> **Exercise directions**
Repeat the data that follows exactly, starting at the line with "물론 이 정도로 트래픽이" and ending at the line with "- checking order status;", and leave out every picture.

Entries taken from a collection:
# # # # #

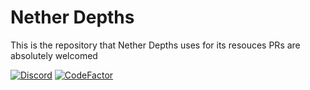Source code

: # Nether Depths
This is the repository that Nether Depths uses for its resouces
PRs are absolutely welcomed

[![Discord](https://discord.com/api/guilds/661736128373719141/widget.png)](https://netherdepths.com/discord)
[![CodeFactor](https://www.codefactor.io/repository/github/saboooor/Nether-Depths/badge/master)](https://www.codefactor.io/repository/github/saboooor/Nether-Depths/overview/master)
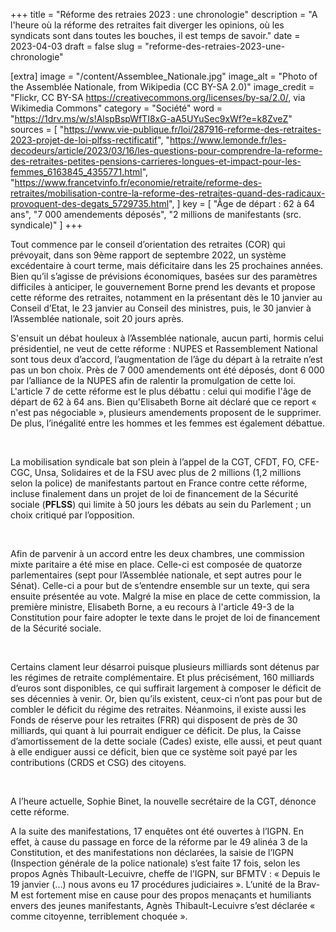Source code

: +++
title = "Réforme des retraies 2023 : une chronologie"
description = "A l'heure où la réforme des retraites fait diverger les opinions, où les syndicats sont dans toutes les bouches, il est temps de savoir."
date = 2023-04-03
draft = false
slug = "reforme-des-retraies-2023-une-chronologie"

[extra]
image = "/content/Assemblee_Nationale.jpg"
image_alt = "Photo of the Assemblée Nationale, from Wikipedia (CC BY-SA 2.0)"
image_credit = "Flickr, CC BY-SA <https://creativecommons.org/licenses/by-sa/2.0/>, via Wikimedia Commons"
category = "Société"
word = "https://1drv.ms/w/s!AlspBspWfTI8xG-aA5UYuSec9xWf?e=k8ZveZ"
sources = [
  "https://www.vie-publique.fr/loi/287916-reforme-des-retraites-2023-projet-de-loi-plfss-rectificatif",
  "https://www.lemonde.fr/les-decodeurs/article/2023/03/16/les-questions-pour-comprendre-la-reforme-des-retraites-petites-pensions-carrieres-longues-et-impact-pour-les-femmes_6163845_4355771.html",
  "https://www.francetvinfo.fr/economie/retraite/reforme-des-retraites/mobilisation-contre-la-reforme-des-retraites-quand-des-radicaux-provoquent-des-degats_5729735.html",
]
key = [
  "Âge de départ : 62 à 64 ans",
  "7 000 amendements déposés",
  "2 millions de manifestants (src. syndicale)"
]
+++

Tout commence par le conseil d’orientation des retraites (COR) qui prévoyait, dans son 9ème rapport de septembre 2022, un système excédentaire à court terme, mais déficitaire dans les 25 prochaines années. Bien qu’il s’agisse de prévisions économiques, basées sur des paramètres difficiles à anticiper, le gouvernement Borne prend les devants et propose cette réforme des retraites, notamment en la présentant dès le 10 janvier au Conseil d’Etat, le 23 janvier au Conseil des ministres, puis, le 30 janvier à l’Assemblée nationale, soit 20 jours après. 

S'ensuit un débat houleux à l’Assemblée nationale, aucun parti, hormis celui présidentiel, ne veut de cette réforme : NUPES et Rassemblement National sont tous deux d’accord, l’augmentation de l’âge du départ à la retraite n’est pas un bon choix. Près de 7 000 amendements ont été déposés, dont 6 000 par l’alliance de la NUPES afin de ralentir la promulgation de cette loi. L'article 7 de cette réforme est le plus débattu : celui qui modifie l'âge de départ de 62 à 64 ans. Bien qu'Elisabeth Borne ait déclaré que ce report « n'est pas négociable », plusieurs amendements proposent de le supprimer. De plus, l’inégalité entre les hommes et les femmes est également débattue. 

<br />

La mobilisation syndicale bat son plein à l’appel de la CGT, CFDT, FO, CFE-CGC, Unsa, Solidaires et de la FSU avec plus de 2 millions (1,2 millions selon la police) de manifestants partout en France contre cette réforme, incluse finalement dans un projet de loi de financement de la Sécurité sociale (**PFLSS**) qui limite à 50 jours les débats au sein du Parlement ; un choix critiqué par l’opposition. 

<br />

Afin de parvenir à un accord entre les deux chambres, une commission mixte paritaire a été mise en place. Celle-ci est composée de quatorze parlementaires (sept pour l’Assemblée nationale, et sept autres pour le Sénat). Celle-ci a pour but de s’entendre ensemble sur un texte, qui sera ensuite présentée au vote. Malgré la mise en place de cette commission, la première ministre, Elisabeth Borne, a eu recours à l'article 49-3 de la Constitution pour faire adopter le texte dans le projet de loi de financement de la Sécurité sociale. 

<br />

Certains clament leur désarroi puisque plusieurs milliards sont détenus par les régimes de retraite complémentaire. Et plus précisément, 160 milliards d’euros sont disponibles, ce qui suffirait largement à composer le déficit de ses décennies à venir. Or, bien qu’ils existent, ceux-ci n’ont pas pour but de combler le déficit du régime des retraites. Néanmoins, il existe aussi les Fonds de réserve pour les retraites (FRR) qui disposent de près de 30 milliards, qui quant à lui pourrait endiguer ce déficit. De plus, la Caisse d’amortissement de la dette sociale (Cades) existe, elle aussi, et peut quant à elle endiguer aussi ce déficit, bien que ce système soit payé par les contributions (CRDS et CSG) des citoyens. 

<br />

A l’heure actuelle, Sophie Binet, la nouvelle secrétaire de la CGT, dénonce cette réforme. 

A la suite des manifestations, 17 enquêtes ont été ouvertes à l’IGPN. En effet, à cause du passage en force de la réforme par le 49 alinéa 3 de la Constitution, et des manifestations non déclarées, la saisie de l’IGPN (Inspection générale de la police nationale) s’est faite 17 fois, selon les propos Agnès Thibault-Lecuivre, cheffe de l’IGPN, sur BFMTV : « Depuis le 19 janvier (...) nous avons eu 17 procédures judiciaires ». L’unité de la Brav-M est fortement mise en cause pour des propos menaçants et humiliants envers des jeunes manifestants, Agnès Thibault-Lecuivre s’est déclarée « comme citoyenne, terriblement choquée ». 
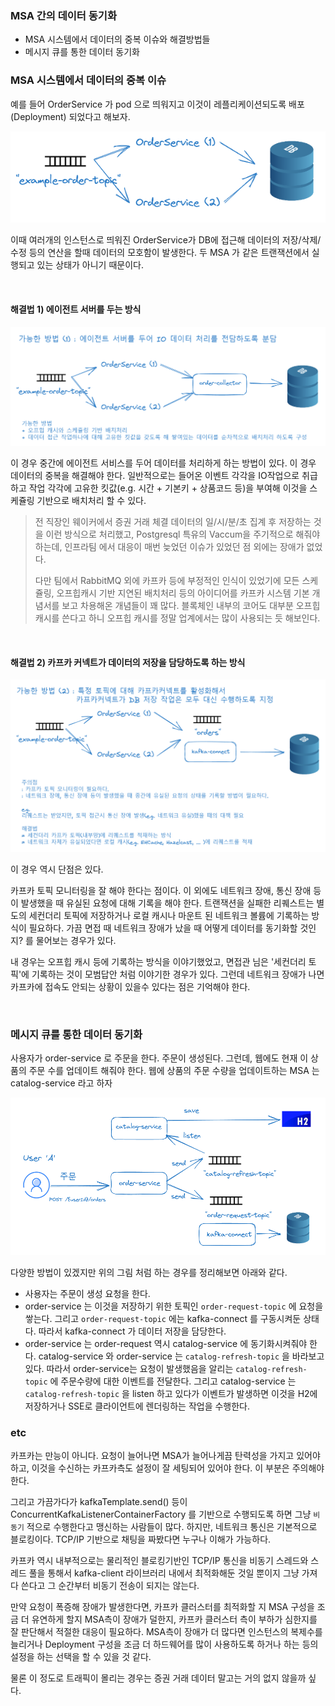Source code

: ### MSA 간의 데이터 동기화

- MSA 시스템에서 데이터의 중복 이슈와 해결방법들
- 메시지 큐를 통한 데이터 동기화 



### MSA 시스템에서 데이터의 중복 이슈

예를 들어 OrderService 가 pod 으로 띄워지고 이것이 레플리케이션되도록 배포(Deployment) 되었다고 해보자.

<img src="./img/DATA-SYNC-BETWEEN-MSA/1.png"/>

이때 여러개의 인스턴스로 띄워진 OrderService가 DB에 접근해 데이터의 저장/삭제/수정 등의 연산을 할때 데이터의 모호함이 발생한다. 두 MSA 가 같은 트랜잭션에서 실행되고 있는 상태가 아니기 때문이다.

<br>



#### 해결법 1\) 에이전트 서버를 두는 방식

<img src="./img/DATA-SYNC-BETWEEN-MSA/2.png"/>

이 경우 중간에 에이전트 서비스를 두어 데이터를 처리하게 하는 방법이 있다. 이 경우 데이터의 중복을 해결해야 한다. 일반적으로는 들어온 이벤트 각각을 IO작업으로 취급하고 작업 각각에 고유한 킷값(e.g. 시간 + 기본키 + 상품코드 등)을 부여해 이것을 스케쥴링 기반으로 배치처리 할 수 있다.<br>

> 전 직장인 웨이커에서 증권 거래 체결 데이터의 일/시/분/초 집계 후 저장하는 것을 이런 방식으로 처리했고, Postgresql 특유의 Vaccum을 주기적으로 해줘야 하는데, 인프라팀 에서 대응이 매번 늦었던 이슈가 있었던 점 외에는 장애가 없었다.
>
> 다만 팀에서 RabbitMQ 외에 카프카 등에 부정적인 인식이 있었기에 모든 스케쥴링, 오프힙캐시 기반 지연된 배치처리 등의 아이디어를 카프카 시스템 기본 개념서를 보고 차용해온 개념들이 꽤 많다. 블록체인 내부의 코어도 대부분 오프힙 캐시를 쓴다고 하니 오프힙 캐시를 정말 업계에서는 많이 사용되는 듯 해보인다.

<br>



#### 해결법 2\) 카프카 커넥트가 데이터의 저장을 담당하도록 하는 방식

 

<img src="./img/DATA-SYNC-BETWEEN-MSA/3.png"/>

이 경우 역시 단점은 있다.

카프카 토픽 모니터링을 잘 해야 한다는 점이다. 이 외에도 네트워크 장애, 통신 장애 등이 발생했을 때 유실된 요청에 대해 기록을 해야 한다. 트랜잭션을 실패한 리퀘스트는 별도의 세컨더리 토픽에 저장하거나 로컬 캐시나 마운트 된 네트워크 볼륨에 기록하는 방식이 필요하다. 가끔 면접 때 네트워크 장애가 났을 때 어떻게 데이터를 동기화할 것인지? 를 물어보는 경우가 있다. 

내 경우는 오프힙 캐시 등에 기록하는 방식을 이야기했었고, 면접관 님은 '세컨더리 토픽'에 기록하는 것이 모범답안 처럼 이야기한 경우가 있다. 그런데 네트워크 장애가 나면 카프카에 접속도 안되는 상황이 있을수 있다는 점은 기억해야 한다.<br>

<br>



### 메시지 큐를 통한 데이터 동기화

사용자가 order-service 로 주문을 한다. 주문이 생성된다. 그런데, 웹에도 현재 이 상품의 주문 수를 업데이트 해줘야 한다. 웹에 상품의 주문 수량을 업데이트하는 MSA 는 catalog-service 라고 하자

<img src="./img/DATA-SYNC-BETWEEN-MSA/4.png"/>

다양한 방법이 있겠지만 위의 그림 처럼 하는 경우를 정리해보면 아래와 같다.

- 사용자는 주문이 생성 요청을 한다.
- order-service 는 이것을 저장하기 위한 토픽인 `order-request-topic` 에 요청을 쌓는다. 그리고 `order-request-topic` 에는 kafka-connect 를 구동시켜둔 상태다. 따라서 kafka-connect 가 데이터 저장을 담당한다.
- order-service 는 order-request 역시 catalog-service 에 동기화시켜줘야 한다. catalog-service 와 order-service 는 `catalog-refresh-topic` 을 바라보고 있다. 따라서 order-service는 요청이 발생했음을 알리는 `catalog-refresh-topic` 에 주문수량에 대한 이벤트를 전달한다. 그리고 catalog-service 는 `catalog-refresh-topic` 을 listen 하고 있다가 이벤트가 발생하면 이것을 H2에 저장하거나 SSE로 클라이언트에 렌더링하는 작업을 수행한다.



### etc

카프카는 만능이 아니다. 요청이 늘어나면 MSA가 늘어나게끔 탄력성을 가지고 있어야하고, 이것을 수신하는 카프카측도 설정이 잘 세팅되어 있어야 한다. 이 부분은 주의해야 한다.<br>

그리고 가끔가다가 kafkaTemplate.send() 등이 ConcurrentKafkaListenerContainerFactory 를 기반으로 수행되도록 하면 그냥 `비동기` 적으로 수행한다고 맹신하는 사람들이 많다. 하지만, 네트워크 통신은 기본적으로 블로킹이다. TCP/IP 기반으로 채팅을 짜봤다면 누구나 이해가 가능하다. <br>

카프카 역시 내부적으로는 물리적인 블로킹기반인 TCP/IP 통신을 비동기 스레드와 스레드 풀을 통해서 kafka-client 라이브러리 내에서 최적화해둔 것일 뿐이지 그냥 가져다 쓴다고 그 순간부터 비동기 전송이 되지는 않는다.<br>

만약 요청이 폭증해 장애가 발생한다면, 카프카 클러스터를 최적화할 지 MSA 구성을 조금 더 유연하게 할지 MSA측이 장애가 덜한지, 카프카 클러스터 측이 부하가 심한지를 잘 판단해서 적절한 대응이 필요하다. MSA측이 장애가 더 많다면 인스턴스의 복제수를 늘리거나 Deployment 구성을 조금 더 하드웨어를 많이 사용하도록 하거나 하는 등의 설정을 하는 선택을 할 수 있을 것 같다. <br>

물론 이 정도로 트래픽이 몰리는 경우는 증권 거래 데이터 말고는 거의 없지 않을까 싶다.<br>

<br>

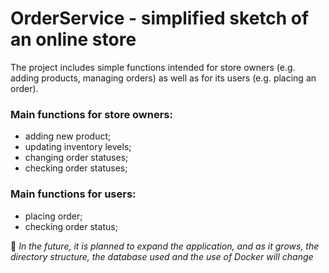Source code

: # OrderService - simplified sketch of an online store

The project includes simple functions intended for store owners (e.g. adding products, managing orders) as well as for its users (e.g. placing an order).

### Main functions for store owners:
- adding new product;
- updating inventory levels;
- changing order statuses;
- checking order statuses;

### Main functions for users:
- placing order;
- checking order status;

:rocket: *In the future, it is planned to expand the application, and as it grows, the directory structure, the database used and the use of Docker will change*
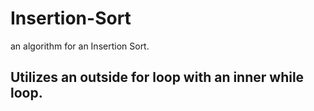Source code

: # Insertion-Sort
an algorithm for an Insertion Sort. 

## Utilizes an outside for loop with an inner while loop.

# # # # #

> **Task response**
물론 이 정도로 트래픽이 몰리는 경우는 증권 거래 데이터 말고는 거의 없지 않을까 싶다.<br>

<br>

Source code

: # OrderService - simplified sketch of an online store

The project includes simple functions intended for store owners (e.g. adding products, managing orders) as well as for its users (e.g. placing an order).

### Main functions for store owners:
- adding new product;
- updating inventory levels;
- changing order statuses;
- checking order statuses;

### Main functions for users:
- placing order;
- checking order status;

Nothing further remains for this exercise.